DATA FOR THIS EXERCISE Block Start

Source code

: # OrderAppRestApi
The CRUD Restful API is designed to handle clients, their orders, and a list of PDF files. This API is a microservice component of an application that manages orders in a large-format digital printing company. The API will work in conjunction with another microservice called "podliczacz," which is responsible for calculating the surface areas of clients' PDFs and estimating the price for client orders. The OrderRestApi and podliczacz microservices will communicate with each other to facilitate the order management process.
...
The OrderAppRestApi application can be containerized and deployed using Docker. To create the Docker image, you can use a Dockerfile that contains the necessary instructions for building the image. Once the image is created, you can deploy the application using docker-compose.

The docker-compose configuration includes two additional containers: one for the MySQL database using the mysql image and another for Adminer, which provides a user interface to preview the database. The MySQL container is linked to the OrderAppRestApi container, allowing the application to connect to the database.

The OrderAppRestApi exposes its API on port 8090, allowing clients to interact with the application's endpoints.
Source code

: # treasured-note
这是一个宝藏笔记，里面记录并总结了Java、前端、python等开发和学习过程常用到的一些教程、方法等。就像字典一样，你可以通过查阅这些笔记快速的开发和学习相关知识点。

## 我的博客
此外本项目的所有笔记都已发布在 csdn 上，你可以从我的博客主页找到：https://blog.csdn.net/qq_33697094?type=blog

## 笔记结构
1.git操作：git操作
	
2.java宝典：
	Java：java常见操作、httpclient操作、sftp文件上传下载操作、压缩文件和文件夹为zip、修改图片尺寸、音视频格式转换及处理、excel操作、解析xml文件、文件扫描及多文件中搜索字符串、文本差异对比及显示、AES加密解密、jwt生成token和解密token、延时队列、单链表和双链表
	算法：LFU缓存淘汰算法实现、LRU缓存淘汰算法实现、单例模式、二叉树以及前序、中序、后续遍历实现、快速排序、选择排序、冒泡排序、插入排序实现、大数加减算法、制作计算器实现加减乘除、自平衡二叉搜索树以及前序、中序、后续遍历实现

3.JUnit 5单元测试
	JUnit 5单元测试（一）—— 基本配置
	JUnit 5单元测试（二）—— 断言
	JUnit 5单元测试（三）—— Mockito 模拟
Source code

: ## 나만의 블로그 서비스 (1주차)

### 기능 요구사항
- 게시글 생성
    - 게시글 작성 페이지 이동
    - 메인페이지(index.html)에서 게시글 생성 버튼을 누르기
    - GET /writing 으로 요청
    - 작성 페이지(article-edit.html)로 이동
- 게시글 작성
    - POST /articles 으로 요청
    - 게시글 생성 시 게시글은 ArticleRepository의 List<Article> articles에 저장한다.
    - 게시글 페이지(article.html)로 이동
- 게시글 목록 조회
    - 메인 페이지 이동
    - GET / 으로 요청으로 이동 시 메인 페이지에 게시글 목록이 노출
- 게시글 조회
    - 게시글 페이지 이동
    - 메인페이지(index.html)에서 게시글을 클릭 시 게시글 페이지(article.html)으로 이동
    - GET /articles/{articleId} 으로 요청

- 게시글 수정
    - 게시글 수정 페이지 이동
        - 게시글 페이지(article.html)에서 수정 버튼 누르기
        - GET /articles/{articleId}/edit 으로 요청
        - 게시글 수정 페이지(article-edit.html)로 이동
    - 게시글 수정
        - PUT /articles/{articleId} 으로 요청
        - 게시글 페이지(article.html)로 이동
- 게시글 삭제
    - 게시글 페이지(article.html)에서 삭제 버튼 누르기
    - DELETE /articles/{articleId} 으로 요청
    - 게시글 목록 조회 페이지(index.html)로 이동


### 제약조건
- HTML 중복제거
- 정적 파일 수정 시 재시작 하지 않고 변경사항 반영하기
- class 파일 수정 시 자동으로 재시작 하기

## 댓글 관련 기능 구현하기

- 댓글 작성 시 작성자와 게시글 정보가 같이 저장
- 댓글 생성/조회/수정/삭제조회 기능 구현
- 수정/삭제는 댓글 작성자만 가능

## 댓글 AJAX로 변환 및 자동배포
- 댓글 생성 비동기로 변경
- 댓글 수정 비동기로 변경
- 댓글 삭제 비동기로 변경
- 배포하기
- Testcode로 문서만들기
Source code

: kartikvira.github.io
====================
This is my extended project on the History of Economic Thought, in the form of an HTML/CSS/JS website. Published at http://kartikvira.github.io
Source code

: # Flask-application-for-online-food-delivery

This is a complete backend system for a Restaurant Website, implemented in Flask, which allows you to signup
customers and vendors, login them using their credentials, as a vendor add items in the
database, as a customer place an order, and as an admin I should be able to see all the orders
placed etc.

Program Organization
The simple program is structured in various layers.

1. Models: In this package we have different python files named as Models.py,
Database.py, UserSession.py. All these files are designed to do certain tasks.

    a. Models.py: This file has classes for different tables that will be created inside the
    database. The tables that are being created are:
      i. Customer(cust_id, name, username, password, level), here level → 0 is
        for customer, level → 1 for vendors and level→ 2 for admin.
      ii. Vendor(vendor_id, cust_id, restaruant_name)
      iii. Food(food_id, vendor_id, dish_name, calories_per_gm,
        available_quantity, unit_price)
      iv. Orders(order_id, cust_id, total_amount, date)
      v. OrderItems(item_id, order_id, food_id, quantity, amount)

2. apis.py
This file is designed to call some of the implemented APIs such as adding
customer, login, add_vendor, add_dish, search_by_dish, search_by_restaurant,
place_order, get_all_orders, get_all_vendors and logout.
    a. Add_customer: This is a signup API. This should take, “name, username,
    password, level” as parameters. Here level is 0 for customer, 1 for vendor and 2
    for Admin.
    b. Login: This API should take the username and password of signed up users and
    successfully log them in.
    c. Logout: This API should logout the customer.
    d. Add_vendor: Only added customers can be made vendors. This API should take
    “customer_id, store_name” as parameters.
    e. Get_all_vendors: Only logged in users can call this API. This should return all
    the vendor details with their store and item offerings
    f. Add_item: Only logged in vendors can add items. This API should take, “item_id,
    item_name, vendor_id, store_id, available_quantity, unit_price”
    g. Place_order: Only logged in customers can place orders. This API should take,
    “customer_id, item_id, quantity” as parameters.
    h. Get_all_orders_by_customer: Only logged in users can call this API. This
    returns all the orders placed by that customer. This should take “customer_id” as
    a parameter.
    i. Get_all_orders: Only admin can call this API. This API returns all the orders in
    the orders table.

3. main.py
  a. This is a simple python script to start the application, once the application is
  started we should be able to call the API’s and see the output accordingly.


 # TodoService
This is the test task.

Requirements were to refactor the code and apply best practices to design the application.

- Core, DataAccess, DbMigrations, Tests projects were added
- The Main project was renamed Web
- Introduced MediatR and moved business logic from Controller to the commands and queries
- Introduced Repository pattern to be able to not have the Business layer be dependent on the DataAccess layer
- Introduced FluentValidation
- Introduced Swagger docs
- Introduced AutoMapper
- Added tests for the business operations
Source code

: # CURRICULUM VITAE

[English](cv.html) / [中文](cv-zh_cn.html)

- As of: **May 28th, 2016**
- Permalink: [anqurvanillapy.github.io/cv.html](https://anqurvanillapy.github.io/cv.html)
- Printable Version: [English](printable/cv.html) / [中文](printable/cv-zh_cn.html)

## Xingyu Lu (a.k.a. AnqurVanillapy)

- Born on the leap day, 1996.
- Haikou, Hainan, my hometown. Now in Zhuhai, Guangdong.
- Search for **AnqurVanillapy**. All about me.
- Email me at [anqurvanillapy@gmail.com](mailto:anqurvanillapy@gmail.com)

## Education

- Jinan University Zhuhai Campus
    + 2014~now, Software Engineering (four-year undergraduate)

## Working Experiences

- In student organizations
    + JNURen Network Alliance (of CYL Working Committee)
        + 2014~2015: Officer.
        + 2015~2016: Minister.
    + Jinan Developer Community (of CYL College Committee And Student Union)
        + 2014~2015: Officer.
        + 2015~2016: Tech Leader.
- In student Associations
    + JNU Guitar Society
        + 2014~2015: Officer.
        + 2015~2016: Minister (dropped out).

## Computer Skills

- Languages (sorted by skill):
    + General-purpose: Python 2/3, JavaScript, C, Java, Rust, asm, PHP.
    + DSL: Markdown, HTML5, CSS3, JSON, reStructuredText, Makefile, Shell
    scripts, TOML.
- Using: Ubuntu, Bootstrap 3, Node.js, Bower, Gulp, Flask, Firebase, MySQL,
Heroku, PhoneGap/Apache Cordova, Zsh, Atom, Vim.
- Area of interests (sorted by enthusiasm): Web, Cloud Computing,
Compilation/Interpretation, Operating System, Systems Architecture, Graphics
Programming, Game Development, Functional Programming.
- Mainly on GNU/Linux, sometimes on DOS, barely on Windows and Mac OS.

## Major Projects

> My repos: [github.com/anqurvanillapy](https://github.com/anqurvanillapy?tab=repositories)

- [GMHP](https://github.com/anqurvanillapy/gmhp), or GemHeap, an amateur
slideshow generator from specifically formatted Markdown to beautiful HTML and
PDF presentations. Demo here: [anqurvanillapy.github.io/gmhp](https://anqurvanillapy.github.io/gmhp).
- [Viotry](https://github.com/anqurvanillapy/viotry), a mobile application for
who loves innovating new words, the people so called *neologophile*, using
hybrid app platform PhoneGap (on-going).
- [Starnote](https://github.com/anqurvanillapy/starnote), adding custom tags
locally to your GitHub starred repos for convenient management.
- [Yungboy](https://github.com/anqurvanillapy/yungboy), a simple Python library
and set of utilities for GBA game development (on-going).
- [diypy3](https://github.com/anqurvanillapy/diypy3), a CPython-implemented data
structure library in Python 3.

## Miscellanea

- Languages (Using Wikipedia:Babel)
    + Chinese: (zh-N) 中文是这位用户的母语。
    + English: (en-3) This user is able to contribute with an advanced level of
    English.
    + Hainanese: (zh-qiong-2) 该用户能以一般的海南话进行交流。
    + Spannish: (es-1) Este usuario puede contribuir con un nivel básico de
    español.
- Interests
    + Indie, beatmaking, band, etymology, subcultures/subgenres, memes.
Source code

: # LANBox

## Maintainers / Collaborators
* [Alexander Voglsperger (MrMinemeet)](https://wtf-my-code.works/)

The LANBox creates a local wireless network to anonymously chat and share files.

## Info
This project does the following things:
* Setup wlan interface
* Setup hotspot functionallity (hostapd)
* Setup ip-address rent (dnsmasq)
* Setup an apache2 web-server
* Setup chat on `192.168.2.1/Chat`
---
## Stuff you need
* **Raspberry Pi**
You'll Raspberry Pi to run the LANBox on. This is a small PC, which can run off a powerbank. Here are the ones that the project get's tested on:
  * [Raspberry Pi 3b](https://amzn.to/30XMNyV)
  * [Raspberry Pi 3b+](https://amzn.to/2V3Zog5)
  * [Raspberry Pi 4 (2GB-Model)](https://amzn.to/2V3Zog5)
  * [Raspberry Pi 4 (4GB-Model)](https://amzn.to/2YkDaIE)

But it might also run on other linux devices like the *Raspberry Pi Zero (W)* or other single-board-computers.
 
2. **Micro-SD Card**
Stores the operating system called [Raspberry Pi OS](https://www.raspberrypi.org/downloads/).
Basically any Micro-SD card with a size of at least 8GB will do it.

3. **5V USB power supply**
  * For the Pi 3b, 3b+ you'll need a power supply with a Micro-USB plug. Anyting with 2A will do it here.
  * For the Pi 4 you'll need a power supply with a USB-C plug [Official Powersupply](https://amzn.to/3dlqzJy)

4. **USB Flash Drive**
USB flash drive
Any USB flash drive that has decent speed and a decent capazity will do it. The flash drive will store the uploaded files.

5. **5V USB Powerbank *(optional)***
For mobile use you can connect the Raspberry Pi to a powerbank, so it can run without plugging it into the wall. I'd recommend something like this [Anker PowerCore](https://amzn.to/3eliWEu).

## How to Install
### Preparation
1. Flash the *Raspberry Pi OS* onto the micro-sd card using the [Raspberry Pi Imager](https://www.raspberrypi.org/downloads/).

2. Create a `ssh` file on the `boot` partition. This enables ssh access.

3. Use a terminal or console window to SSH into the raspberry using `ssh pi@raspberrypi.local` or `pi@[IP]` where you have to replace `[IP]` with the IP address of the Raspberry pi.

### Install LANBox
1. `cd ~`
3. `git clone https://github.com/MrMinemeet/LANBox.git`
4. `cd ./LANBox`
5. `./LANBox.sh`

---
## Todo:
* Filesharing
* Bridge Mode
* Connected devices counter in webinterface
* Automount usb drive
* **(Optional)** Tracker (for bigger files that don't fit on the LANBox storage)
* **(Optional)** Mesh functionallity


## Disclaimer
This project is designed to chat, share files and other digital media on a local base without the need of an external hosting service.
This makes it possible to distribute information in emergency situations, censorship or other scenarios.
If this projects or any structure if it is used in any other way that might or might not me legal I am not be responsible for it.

DATA FOR THIS EXERCISE Block End

* [TASK TO COMPLETE]:
Among the lines above, find the one with "returns all the orders placed" and the one with "This is the test task.". Quote both and everything between them, exactly.

* [ANSWER FOR THIS EXERCISE]:
    returns all the orders placed by that customer. This should take “customer_id” as
    a parameter.
    i. Get_all_orders: Only admin can call this API. This API returns all the orders in
    the orders table.

3. main.py
  a. This is a simple python script to start the application, once the application is
  started we should be able to call the API’s and see the output accordingly.


 # TodoService
This is the test task.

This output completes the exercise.